Las manos
- Michal Hynst
- 16 abr 2020
- 1 Min. de lectura
Actualizado: 18 oct 2020
Antes, las manos ofrecían corazones. La gente iba de barrio en barrio y el amor se aparecía nunca por sorpresa, mas nunca sin gracia. Cuando los viajes en barco se hicieron posibles, fue que los primeros amores transnacionales se trazaron de España a Checoslovakia, de Tucumán a Bogotá, de Australia a Kamchatka. Aún los primeros desplazamientos de beduinos árabes y caravanas rumanas inspiraron los amores de las canciones gitanas y la historia de Layla y Tajmud (que Alá conoció antes).
Cuando los corazones se ofrecían, poco importaba la lengua más que en algunas cuestiones estéticas; las miradas de los amantes suspendían el devenir de aquella difusa leyenda que hoy llamamos tiempo y en esa suspensión las manos abandonaban su vulgar forma de racimo para ser contenedores.

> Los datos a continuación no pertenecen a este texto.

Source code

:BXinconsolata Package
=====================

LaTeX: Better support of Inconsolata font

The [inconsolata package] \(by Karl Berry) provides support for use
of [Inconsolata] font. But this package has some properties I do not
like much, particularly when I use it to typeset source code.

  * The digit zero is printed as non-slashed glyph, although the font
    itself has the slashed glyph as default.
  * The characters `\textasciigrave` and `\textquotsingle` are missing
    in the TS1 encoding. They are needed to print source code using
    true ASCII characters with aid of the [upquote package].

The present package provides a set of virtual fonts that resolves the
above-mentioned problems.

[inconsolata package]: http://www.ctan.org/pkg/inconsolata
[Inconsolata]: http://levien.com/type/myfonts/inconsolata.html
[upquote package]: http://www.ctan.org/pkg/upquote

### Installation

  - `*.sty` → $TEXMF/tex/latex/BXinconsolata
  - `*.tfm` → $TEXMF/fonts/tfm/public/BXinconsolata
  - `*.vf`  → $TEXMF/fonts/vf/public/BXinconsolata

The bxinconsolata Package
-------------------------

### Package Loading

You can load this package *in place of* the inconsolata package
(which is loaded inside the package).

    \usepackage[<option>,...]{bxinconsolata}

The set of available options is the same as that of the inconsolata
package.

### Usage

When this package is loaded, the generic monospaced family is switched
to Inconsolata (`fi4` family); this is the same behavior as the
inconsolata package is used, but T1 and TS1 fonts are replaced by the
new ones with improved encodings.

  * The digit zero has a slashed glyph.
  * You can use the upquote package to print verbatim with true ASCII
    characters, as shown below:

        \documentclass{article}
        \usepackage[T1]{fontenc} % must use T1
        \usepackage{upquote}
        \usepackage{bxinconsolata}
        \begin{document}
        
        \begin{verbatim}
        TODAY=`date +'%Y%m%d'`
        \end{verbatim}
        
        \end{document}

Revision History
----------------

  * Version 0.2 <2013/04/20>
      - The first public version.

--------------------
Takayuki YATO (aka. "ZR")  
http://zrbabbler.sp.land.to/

Cual arca divina, irrumpía entre las miradas un pequeño bulto poco más grande que un puño cerrado y algo insoportablemente brillante emitía un pulso de luz, y al segundo un olor, al otro mil sábanas volaban, y el amor era eterno mientras eternos fueran los supiros.
Hoy, las desventuras y las lágrimas casi han aniquilado a los amantes, de los cuales sólo nos quedan historias. Pero la memoria es un árbol grácil cuya sombra nos cobija, y a su sombra te escribo. Mientras lo hago, ya nada importa más que este segundo en el que lees estas líneas, paridas como puños cerrados, como un arca, como manos que se ofrecen, y a través de estas letras encuentras mi ojos tras el punto final.